When You Are Engulfed in Flames is David Sedaris‘ weakest collection to date ... Sedaris seems awfully close to exhausting his material. These stories strain to reach their natty little endings ... But hey, the guy ain’t the preeminent humorist of his generation by accident, and his reluctant charm and talent for observing every inch of the human condition remain intact. Flames is perfect for newcomers, and fans can read it as a retrospective — while desperately wondering what comes next.
When You Are Engulfed in Flames presents 20-some story/essays about Sedaris' life and it would be no small task for me to single out any piece in this collection which did not incite audible laughter in this reader, much to the dismay of the other patrons of the local coffeehouse I periodically pollute with my guffawing ... In fact, Sedaris does his job too well. So well, in fact, that when one is reading Flames they cannot help but cringe imagining the legions of bloggers, fan fictionistas, freshmen comp majors, et al. who are currently scrambling to emulate the style which Sedaris lays out time and time again ... Sedaris is so consistent that he nears literary machinery but never loses an ounce of warmth or humanity.

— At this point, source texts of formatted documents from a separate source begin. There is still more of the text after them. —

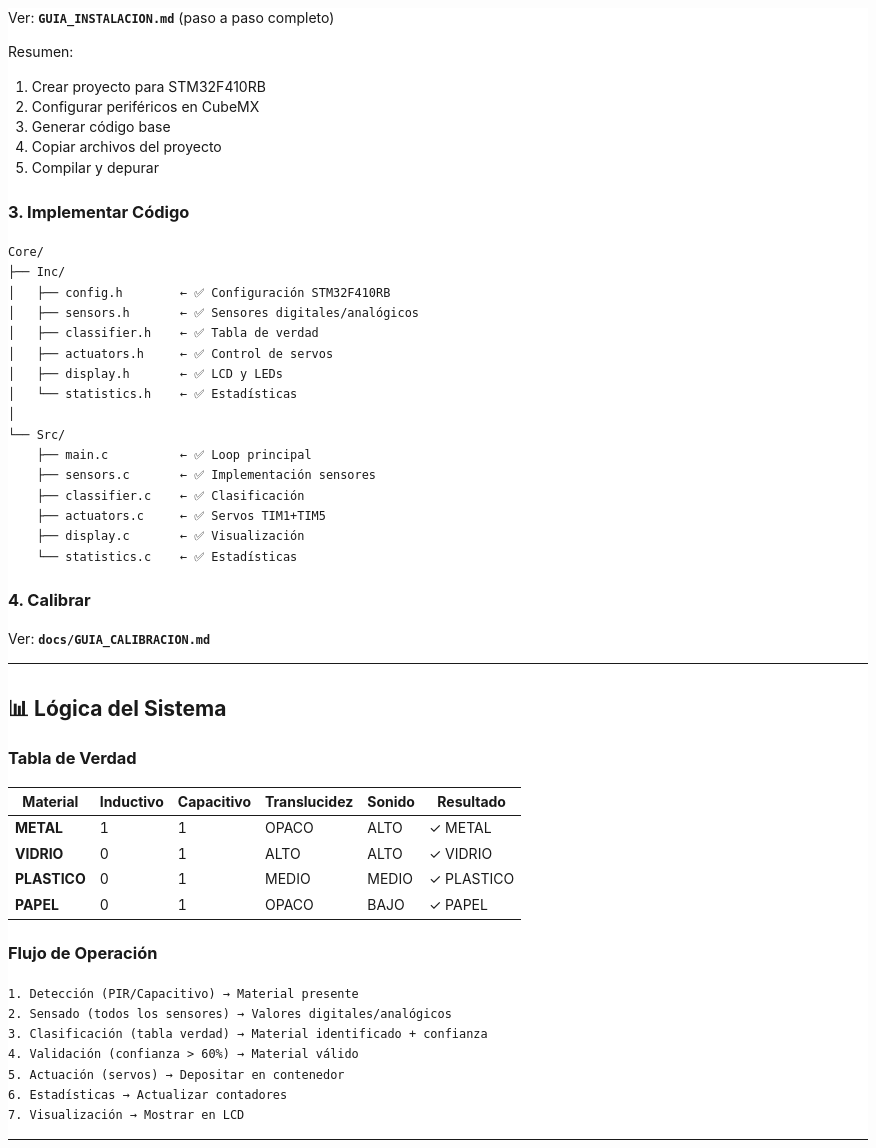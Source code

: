 Ver: **`GUIA_INSTALACION.md`** (paso a paso completo)

Resumen:
1. Crear proyecto para STM32F410RB
2. Configurar periféricos en CubeMX
3. Generar código base
4. Copiar archivos del proyecto
5. Compilar y depurar

### 3. **Implementar Código**

```
Core/
├── Inc/
│   ├── config.h        ← ✅ Configuración STM32F410RB
│   ├── sensors.h       ← ✅ Sensores digitales/analógicos
│   ├── classifier.h    ← ✅ Tabla de verdad
│   ├── actuators.h     ← ✅ Control de servos
│   ├── display.h       ← ✅ LCD y LEDs
│   └── statistics.h    ← ✅ Estadísticas
│
└── Src/
    ├── main.c          ← ✅ Loop principal
    ├── sensors.c       ← ✅ Implementación sensores
    ├── classifier.c    ← ✅ Clasificación
    ├── actuators.c     ← ✅ Servos TIM1+TIM5
    ├── display.c       ← ✅ Visualización
    └── statistics.c    ← ✅ Estadísticas
```

### 4. **Calibrar**

Ver: **`docs/GUIA_CALIBRACION.md`**

---

## 📊 Lógica del Sistema

### Tabla de Verdad

| Material | Inductivo | Capacitivo | Translucidez | Sonido | Resultado |
|----------|-----------|------------|--------------|--------|-----------|
| **METAL** | 1 | 1 | OPACO | ALTO | ✓ METAL |
| **VIDRIO** | 0 | 1 | ALTO | ALTO | ✓ VIDRIO |
| **PLASTICO** | 0 | 1 | MEDIO | MEDIO | ✓ PLASTICO |
| **PAPEL** | 0 | 1 | OPACO | BAJO | ✓ PAPEL |

### Flujo de Operación

```
1. Detección (PIR/Capacitivo) → Material presente
2. Sensado (todos los sensores) → Valores digitales/analógicos
3. Clasificación (tabla verdad) → Material identificado + confianza
4. Validación (confianza > 60%) → Material válido
5. Actuación (servos) → Depositar en contenedor
6. Estadísticas → Actualizar contadores
7. Visualización → Mostrar en LCD
```

---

There is less focus here on the Sedaris clan as a whole, though the various members make memorable and often hilarious appearances ... Sedaris records in 'Buddy, Can You Spare a Tie?' his more glaring mistakes in life, but he should be satisfied with the knowledge that this latest endeavor is anything but.
Older, wiser, smarter and meaner, Sedaris defies the odds once again by delivering an intelligent take on the banalities of an absurd life ... A highpoint is 'All the Beauty You Will Ever Need,' which starts as a rant about his boyfriend’s ludicrous self-sufficiency ('Hugh beats underpants against river rocks or decides that it might be fun to grind his own flour') but twists into a sharp declaration of love that’s all the more touching for its lack of sentimentality ... Just when Sedaris seems to have disappeared down the rabbit hole of ironic introspection, he delivers a cracking blow of insight that leaves you reeling.

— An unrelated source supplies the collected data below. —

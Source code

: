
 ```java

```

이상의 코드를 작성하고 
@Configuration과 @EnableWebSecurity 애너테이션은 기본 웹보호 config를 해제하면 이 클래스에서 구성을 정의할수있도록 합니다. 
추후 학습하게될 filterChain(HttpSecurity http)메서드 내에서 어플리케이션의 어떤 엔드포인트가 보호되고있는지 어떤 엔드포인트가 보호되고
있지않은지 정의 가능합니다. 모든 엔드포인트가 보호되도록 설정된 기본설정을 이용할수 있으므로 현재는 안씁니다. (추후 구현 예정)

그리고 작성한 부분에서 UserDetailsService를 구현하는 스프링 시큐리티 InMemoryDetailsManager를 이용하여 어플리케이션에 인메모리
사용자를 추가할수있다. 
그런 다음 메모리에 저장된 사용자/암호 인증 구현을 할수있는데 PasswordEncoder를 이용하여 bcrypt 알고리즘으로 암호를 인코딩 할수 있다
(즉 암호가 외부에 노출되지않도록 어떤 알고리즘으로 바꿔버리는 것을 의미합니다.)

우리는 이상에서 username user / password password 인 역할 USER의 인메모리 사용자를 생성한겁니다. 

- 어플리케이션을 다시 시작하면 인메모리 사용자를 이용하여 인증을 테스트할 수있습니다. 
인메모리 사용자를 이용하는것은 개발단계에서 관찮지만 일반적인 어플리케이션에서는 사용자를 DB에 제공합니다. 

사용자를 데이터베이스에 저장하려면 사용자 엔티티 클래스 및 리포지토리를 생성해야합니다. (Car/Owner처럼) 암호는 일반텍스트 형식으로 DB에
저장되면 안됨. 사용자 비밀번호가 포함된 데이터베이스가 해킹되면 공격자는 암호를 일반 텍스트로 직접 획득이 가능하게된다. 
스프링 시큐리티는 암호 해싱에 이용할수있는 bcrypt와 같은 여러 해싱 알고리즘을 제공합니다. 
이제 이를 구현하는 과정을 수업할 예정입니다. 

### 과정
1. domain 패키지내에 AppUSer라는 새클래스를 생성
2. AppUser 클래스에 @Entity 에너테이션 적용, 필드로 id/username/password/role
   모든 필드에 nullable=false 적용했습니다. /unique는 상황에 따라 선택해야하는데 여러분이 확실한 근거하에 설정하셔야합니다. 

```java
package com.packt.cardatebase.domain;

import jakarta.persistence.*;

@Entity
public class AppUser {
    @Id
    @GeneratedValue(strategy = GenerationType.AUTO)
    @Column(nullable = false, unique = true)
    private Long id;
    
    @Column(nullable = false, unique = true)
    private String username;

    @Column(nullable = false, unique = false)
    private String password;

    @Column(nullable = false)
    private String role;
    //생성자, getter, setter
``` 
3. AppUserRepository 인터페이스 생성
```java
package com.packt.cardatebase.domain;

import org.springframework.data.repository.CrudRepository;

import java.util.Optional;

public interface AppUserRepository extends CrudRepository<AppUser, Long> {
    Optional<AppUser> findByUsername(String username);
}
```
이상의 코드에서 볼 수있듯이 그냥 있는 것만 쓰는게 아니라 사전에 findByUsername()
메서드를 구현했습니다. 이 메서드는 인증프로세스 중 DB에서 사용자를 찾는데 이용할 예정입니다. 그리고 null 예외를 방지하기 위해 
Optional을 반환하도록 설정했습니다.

When You Are Engulfed in Flames continues the author’s saga, never straying from the biting style that has served him so well in his previous books ... Sedaris makes us laugh at his own expense, as well as of those closest to him. The usual cast of characters are back along with a new crop lunatics ... What makes Sedaris’ writing captivating is his ability to take everyday events and spin them into a yarn long enough to knit a bulky sweater.
...far too many of the remaining twenty-two essays in When You Are Engulfed similarly read like mere diary entries or notebook jottings: either their content amounts to no more than banal, everyday occurrences peppered with shreds of generic-sounding dialogue or they lack any emotional depth or introspection on the part of the author ... Very little in the book resembles Sedaris’ earlier stories ... One can’t help but wonder, judging by the sheer pointlessness of a few of the book’s inclusions, if Sedaris ended up offloading old, previously unusable material to fill out this book’s pages ... There are a couple gems hidden amongst the book’s noise, each one teasing the reader with a small taste of how well Sedaris can write and how much better this collection could’ve been ... Sedaris’ new book represents an even greater attempt to capture the more emotionally complex or ambiguous aspects of his life. And, with a handful of the inclusions in When You Are Engulfed, he succeeds. Yet too much of the writing in this hit-or-miss collection skims over certain meaningful themes that reappear...in favor of casual observation or ill-timed humor.